The Deal (Delo)
Railin threw down his makeshift screwdriver in frustration. “Lua’s divine bosom,” he hissed.
Delo almost laughed in spite of everything. These bougie, pampered tower kids had no idea how to swear. Railin and his older sister Crai both were technically originally from the same region on Earth as he and Shay were, but while the two of them grew up in the factory slums, Crai and Railin were towerlings. Their father was a nephew or cousin or something of Executor Avantus, and they'd had everything handed to them on literal golden platters, including a place onboard the Zariman.
Somehow despite it all Railin wasn't a terrible guy. Delo wouldn't go out of his way to hang out with him if he wasn't so damn cute, but in an emergency he didn't totally lose his head. And he was even willing to work alongside a dirty street pobber like Delo and take his suggestions seriously about how they could possibly fix the terminal.
Problem was, the terminal was basically fried.
“I'm going to go get us another light,” Delo said, rocking back onto his heels and standing up. “I'm not totally certain this is fixable without a replacement board and some new, non-fried couplings, but since we dismantled the two lights we had I can't fucking see.”

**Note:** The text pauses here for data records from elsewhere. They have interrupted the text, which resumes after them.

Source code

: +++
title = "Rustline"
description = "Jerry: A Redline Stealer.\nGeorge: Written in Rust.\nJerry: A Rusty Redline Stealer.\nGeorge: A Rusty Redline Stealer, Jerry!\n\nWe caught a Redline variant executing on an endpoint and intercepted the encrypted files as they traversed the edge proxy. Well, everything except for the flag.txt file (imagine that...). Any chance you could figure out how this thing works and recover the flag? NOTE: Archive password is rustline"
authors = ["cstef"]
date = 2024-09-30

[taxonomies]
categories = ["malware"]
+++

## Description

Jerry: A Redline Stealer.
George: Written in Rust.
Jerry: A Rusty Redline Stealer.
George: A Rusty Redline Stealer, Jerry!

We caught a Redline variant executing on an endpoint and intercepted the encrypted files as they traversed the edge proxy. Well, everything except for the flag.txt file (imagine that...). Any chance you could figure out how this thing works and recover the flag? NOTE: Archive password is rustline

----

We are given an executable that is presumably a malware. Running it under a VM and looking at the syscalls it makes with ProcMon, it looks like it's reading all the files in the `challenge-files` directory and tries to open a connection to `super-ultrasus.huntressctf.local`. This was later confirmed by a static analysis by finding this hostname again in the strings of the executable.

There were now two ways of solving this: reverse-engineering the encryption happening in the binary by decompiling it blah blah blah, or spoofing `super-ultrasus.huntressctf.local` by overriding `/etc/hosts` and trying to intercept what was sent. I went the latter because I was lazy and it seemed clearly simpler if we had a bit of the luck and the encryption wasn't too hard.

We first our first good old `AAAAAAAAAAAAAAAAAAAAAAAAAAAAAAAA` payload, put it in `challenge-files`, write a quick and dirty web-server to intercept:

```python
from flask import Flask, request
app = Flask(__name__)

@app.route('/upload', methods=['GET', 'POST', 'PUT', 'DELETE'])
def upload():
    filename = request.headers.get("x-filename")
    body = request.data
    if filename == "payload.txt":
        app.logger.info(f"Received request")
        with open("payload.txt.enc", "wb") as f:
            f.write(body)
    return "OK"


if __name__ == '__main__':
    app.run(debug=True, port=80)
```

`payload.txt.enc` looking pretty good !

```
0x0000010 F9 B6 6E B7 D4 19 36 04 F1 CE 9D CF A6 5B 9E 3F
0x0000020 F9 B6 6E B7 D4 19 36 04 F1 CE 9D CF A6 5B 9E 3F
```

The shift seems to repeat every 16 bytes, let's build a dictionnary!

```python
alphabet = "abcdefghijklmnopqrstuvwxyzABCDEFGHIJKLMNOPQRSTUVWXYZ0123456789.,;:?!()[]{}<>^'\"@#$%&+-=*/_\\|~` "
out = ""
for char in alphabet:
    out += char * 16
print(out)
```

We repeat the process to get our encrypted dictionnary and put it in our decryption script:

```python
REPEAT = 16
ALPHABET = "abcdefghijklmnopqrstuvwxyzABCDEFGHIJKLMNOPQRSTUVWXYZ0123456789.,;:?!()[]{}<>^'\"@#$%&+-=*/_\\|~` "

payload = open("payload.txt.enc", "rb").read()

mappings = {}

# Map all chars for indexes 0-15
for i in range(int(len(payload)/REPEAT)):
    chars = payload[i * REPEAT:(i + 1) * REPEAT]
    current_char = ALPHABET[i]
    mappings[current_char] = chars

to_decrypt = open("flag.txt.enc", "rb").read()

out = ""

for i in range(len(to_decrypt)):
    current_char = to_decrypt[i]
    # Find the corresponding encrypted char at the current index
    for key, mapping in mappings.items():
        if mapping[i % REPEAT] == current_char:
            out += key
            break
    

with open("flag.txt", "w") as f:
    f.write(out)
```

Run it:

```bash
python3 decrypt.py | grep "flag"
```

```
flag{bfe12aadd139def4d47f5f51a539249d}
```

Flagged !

Railin waved his hand. It was an imperious, screamingly Orokin dismissal. Apparently it was all the acknowledgement he would get.
Again, he was lucky he was cute.
Delo looked around the room. It was so full, and everyone had sectioned off into groups. Mostly around the walls. Shay, Koris, and Annily were trying to figure out some way to interlace a bunch of desks together to barricade the door a little better. Sirafin, Tranla, and several others were crowded into one of the corners. Another of the corners had a bunch of people clustered around Sumiru and Therine, who were doing something on a pair of tablets. As he watched, someone– Kendra, maybe, sat down with them, holding a third tablet of a different design. With the lights so low, it was hard to make out faces, especially of the handful of people who were either facing away from him or practically face planted into the wall.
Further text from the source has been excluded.